━━━ Information shown ━━━
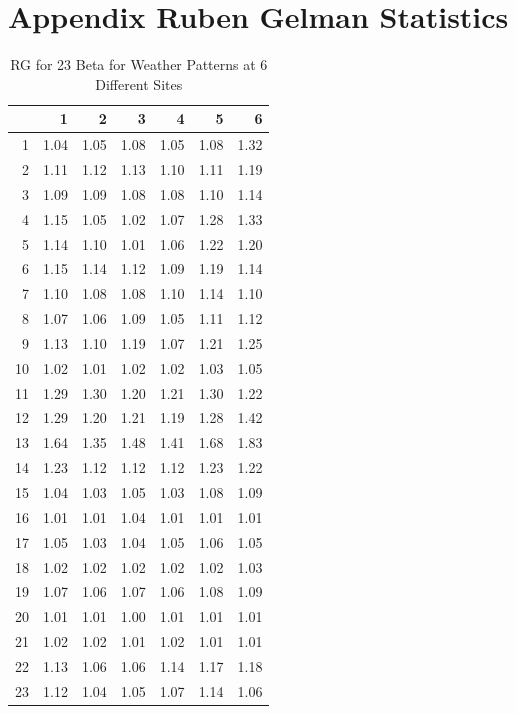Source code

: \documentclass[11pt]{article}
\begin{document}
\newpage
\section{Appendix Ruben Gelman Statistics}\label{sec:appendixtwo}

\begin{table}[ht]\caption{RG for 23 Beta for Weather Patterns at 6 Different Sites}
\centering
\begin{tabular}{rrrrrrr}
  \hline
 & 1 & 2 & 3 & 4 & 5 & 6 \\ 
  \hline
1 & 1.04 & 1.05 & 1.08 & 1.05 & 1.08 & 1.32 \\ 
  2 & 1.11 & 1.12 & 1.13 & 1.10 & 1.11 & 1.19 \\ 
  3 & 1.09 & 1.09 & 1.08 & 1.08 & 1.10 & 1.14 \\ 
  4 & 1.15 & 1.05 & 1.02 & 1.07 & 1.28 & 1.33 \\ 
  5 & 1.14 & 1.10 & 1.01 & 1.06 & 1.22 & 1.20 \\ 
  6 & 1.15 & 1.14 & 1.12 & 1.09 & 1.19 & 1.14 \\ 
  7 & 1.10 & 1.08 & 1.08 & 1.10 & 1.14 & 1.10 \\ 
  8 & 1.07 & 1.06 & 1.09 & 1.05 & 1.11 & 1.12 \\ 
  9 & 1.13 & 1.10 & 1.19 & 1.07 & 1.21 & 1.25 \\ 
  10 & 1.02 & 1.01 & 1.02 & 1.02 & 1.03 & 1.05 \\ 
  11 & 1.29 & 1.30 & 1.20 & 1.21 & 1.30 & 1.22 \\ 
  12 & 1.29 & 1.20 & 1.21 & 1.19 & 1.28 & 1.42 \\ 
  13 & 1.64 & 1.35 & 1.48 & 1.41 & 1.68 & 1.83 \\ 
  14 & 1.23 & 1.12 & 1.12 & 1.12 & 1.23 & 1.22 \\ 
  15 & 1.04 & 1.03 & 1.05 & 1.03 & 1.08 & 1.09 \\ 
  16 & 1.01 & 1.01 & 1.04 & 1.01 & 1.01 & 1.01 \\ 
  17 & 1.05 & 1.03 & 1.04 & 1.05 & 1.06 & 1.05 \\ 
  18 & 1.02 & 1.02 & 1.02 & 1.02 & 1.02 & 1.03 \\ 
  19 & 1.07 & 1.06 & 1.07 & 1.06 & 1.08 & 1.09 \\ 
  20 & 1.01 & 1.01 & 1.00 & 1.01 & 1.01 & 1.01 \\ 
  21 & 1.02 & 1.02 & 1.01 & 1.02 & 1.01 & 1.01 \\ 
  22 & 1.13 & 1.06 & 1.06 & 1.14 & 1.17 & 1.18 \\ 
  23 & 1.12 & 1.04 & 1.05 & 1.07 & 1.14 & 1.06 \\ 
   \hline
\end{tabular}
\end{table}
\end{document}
━━━
◆ **Your assignment**:
A verbatim transcription is required of the lines from the one with "19 & 1.07 & 1.06" through the final line of the entries above, and of nothing else.

◆ **Written answer**:
  19 & 1.07 & 1.06 & 1.07 & 1.06 & 1.08 & 1.09 \\ 
  20 & 1.01 & 1.01 & 1.00 & 1.01 & 1.01 & 1.01 \\ 
  21 & 1.02 & 1.02 & 1.01 & 1.02 & 1.01 & 1.01 \\ 
  22 & 1.13 & 1.06 & 1.06 & 1.14 & 1.17 & 1.18 \\ 
  23 & 1.12 & 1.04 & 1.05 & 1.07 & 1.14 & 1.06 \\ 
   \hline
\end{tabular}
\end{table}
\end{document}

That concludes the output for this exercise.